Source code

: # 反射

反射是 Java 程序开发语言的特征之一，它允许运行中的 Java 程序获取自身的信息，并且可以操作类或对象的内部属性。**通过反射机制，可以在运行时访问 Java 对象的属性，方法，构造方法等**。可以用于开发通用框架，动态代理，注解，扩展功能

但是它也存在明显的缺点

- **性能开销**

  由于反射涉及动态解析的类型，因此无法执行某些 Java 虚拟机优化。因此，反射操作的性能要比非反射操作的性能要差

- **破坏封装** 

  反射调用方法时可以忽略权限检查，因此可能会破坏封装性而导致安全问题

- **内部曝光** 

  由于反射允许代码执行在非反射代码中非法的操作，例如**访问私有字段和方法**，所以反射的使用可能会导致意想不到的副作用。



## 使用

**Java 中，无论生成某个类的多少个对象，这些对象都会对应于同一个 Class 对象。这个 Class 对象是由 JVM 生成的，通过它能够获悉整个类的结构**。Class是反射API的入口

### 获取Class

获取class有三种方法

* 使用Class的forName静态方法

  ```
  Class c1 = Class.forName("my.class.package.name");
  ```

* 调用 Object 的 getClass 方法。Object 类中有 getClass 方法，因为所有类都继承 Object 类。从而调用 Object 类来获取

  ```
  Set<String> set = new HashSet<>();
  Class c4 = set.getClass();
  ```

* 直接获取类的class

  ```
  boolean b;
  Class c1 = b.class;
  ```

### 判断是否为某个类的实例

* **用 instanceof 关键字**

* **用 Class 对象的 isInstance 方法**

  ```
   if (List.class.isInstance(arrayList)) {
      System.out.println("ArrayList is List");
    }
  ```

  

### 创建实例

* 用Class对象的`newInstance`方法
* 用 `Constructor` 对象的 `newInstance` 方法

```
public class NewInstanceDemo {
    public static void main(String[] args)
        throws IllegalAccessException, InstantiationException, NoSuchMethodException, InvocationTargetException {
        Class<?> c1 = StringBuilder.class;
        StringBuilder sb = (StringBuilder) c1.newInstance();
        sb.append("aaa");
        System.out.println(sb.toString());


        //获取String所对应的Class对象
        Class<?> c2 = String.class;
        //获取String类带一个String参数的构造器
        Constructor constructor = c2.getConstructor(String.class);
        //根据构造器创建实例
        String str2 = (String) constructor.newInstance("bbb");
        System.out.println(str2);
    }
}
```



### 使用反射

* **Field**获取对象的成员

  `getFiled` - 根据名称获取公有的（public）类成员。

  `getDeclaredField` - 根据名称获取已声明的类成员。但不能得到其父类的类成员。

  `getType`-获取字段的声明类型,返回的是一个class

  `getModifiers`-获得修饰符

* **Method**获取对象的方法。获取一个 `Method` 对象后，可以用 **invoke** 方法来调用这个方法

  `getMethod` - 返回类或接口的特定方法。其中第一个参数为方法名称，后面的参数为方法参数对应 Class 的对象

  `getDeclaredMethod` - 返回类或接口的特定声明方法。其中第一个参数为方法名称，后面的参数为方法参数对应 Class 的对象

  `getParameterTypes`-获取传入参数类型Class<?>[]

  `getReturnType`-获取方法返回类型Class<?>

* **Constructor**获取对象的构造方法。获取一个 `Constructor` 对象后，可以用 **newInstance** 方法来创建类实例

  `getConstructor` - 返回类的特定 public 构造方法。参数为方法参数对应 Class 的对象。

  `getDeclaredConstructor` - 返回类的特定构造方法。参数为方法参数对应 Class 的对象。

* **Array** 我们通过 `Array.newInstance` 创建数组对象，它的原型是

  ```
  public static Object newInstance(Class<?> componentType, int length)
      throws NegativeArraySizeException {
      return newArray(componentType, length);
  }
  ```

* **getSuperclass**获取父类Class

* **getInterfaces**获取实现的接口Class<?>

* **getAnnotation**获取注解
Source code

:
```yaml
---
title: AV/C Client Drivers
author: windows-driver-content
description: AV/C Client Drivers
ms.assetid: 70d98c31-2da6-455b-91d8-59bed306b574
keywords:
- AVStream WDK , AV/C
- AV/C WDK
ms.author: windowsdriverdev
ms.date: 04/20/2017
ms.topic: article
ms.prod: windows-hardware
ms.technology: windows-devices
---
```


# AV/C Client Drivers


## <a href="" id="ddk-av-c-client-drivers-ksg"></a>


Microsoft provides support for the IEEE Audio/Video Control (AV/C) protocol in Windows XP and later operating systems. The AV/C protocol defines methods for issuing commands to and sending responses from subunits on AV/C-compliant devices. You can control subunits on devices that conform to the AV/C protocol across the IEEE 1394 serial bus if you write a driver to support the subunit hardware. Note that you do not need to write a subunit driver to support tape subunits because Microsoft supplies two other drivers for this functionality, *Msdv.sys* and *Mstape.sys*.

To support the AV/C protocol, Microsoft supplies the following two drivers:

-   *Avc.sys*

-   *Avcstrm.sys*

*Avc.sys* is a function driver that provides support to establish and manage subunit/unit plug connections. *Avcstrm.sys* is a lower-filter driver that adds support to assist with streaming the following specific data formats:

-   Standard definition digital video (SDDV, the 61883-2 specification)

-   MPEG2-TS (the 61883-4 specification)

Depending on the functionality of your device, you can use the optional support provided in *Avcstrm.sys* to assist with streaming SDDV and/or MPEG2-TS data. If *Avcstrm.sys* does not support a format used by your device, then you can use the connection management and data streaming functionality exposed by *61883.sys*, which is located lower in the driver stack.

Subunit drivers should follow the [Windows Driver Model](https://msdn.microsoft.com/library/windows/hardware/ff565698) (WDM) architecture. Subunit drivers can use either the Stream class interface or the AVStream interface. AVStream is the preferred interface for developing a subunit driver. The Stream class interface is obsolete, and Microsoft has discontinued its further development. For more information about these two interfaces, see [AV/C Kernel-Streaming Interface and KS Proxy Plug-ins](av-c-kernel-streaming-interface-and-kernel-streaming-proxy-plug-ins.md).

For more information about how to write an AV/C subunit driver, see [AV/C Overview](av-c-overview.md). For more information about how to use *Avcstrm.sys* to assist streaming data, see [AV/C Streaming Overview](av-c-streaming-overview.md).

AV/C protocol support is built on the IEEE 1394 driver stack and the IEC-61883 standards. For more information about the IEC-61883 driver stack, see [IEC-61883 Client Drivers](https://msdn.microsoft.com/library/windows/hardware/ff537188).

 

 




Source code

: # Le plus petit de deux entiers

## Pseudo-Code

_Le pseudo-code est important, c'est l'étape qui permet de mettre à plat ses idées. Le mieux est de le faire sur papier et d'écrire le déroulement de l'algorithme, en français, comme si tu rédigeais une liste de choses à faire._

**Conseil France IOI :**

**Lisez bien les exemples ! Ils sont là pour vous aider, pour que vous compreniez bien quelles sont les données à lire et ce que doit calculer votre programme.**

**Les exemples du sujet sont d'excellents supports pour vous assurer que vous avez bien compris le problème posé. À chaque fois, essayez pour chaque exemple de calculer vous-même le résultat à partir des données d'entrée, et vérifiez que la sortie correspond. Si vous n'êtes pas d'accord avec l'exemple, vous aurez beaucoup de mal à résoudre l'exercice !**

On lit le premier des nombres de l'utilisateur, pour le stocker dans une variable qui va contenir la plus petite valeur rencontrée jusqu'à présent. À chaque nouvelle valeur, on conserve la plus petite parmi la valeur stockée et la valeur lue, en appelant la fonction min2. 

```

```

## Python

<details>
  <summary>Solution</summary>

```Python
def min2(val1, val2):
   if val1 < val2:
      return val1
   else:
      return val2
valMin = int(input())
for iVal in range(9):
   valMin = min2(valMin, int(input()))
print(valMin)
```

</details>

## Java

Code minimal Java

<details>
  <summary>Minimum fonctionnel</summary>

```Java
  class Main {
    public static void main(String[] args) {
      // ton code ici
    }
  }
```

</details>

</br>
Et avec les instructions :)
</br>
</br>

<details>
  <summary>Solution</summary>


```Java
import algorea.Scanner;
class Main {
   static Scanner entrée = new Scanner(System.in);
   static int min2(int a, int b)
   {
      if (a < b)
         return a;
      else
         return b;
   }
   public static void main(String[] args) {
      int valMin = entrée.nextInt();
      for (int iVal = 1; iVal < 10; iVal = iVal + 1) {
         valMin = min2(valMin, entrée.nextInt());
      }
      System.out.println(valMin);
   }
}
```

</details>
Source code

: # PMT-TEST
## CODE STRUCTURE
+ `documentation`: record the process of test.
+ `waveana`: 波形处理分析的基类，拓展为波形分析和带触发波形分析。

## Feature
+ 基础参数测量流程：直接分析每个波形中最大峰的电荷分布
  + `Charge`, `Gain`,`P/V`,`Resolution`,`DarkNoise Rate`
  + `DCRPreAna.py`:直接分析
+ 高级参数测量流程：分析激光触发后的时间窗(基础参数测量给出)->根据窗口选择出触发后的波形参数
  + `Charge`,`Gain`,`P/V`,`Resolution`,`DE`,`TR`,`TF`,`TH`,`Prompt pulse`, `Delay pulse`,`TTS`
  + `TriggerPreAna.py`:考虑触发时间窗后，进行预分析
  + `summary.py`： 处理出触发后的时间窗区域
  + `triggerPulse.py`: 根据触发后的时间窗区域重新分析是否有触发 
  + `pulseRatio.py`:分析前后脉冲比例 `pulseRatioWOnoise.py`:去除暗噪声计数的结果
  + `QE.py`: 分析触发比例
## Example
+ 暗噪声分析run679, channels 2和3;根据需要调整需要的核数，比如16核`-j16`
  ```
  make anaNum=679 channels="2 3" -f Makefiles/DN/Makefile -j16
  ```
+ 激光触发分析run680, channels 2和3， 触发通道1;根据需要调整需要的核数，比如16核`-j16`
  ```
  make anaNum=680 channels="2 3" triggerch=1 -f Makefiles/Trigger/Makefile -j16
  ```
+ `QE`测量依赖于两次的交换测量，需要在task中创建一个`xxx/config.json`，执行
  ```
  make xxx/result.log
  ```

## Your instructions
Which of the lines in the material carry the string "componentType"? Pull them out.

## Task solution
  public static Object newInstance(Class<?> componentType, int length)
      return newArray(componentType, length);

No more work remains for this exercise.